Over the past several years, scores of pastors have been arrested, countless underground churches have been shut down, and thousands of Bibles have been burned. Unfortunately, that wasn’t enough for Chinese officials, and so they have now taken things to an entirely new level.
When the communists first came to power in China, it was a very dark time for Christians. But underground churches started blossoming even in the midst of the persecution, and eventually there were a few decades where the national government more or less tolerated unsanctioned gatherings. Today, it has been estimated that there are more than 100 million Christians in China, and it is being projected that China may actually have more Christians that any other nation on the planet by the year 2030.
Needless to say, the communists don’t like any threats to their power, and they see this underground movement as a very serious threat.
Under the leadership of Chinese President Xi Jinping, the persecution of unofficial churches has steadily escalated.
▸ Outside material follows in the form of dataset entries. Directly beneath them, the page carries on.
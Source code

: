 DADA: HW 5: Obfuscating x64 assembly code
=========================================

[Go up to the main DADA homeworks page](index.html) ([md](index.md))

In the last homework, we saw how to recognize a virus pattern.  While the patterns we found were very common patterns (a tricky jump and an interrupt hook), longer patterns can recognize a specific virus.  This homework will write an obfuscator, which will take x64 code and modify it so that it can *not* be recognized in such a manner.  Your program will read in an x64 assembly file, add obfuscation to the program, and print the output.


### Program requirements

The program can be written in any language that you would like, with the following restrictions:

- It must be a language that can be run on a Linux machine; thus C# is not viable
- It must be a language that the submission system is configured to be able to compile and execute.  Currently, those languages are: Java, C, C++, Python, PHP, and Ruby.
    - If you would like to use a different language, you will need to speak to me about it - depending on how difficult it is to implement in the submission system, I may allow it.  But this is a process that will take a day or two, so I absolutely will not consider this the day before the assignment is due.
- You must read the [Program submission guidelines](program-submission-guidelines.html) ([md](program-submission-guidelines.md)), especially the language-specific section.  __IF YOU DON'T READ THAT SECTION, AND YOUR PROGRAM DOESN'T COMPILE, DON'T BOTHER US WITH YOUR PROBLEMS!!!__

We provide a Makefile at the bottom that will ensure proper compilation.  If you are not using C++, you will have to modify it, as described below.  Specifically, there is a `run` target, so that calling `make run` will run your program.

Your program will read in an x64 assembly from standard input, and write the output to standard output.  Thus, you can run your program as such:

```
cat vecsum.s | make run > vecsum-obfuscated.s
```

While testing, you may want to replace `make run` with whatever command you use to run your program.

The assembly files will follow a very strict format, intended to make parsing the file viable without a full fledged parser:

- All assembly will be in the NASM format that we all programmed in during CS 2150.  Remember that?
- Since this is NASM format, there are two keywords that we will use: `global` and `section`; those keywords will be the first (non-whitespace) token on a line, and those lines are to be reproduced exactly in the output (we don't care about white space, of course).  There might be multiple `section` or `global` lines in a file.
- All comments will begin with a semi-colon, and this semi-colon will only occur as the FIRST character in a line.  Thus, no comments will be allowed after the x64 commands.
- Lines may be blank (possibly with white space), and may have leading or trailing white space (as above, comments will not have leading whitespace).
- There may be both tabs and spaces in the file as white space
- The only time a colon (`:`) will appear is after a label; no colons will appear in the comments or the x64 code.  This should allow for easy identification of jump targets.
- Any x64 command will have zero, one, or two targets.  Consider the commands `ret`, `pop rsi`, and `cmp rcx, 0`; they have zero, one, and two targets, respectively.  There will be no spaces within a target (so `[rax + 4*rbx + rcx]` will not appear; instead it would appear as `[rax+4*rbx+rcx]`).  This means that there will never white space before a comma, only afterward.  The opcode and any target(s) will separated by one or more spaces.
This year they actually tried to ban Christians from gathering on Christmas, and a series of new regulations has just been introduced that requires “total submission to the Chinese Communist Party at all times”…
A new mandate entitled “Administrative Measures for Religious Groups” has been approved by the CPC and is comprised of six chapters and 41 articles dealing with the organization, functions, offices, supervision, projects and economic administration of religious communities.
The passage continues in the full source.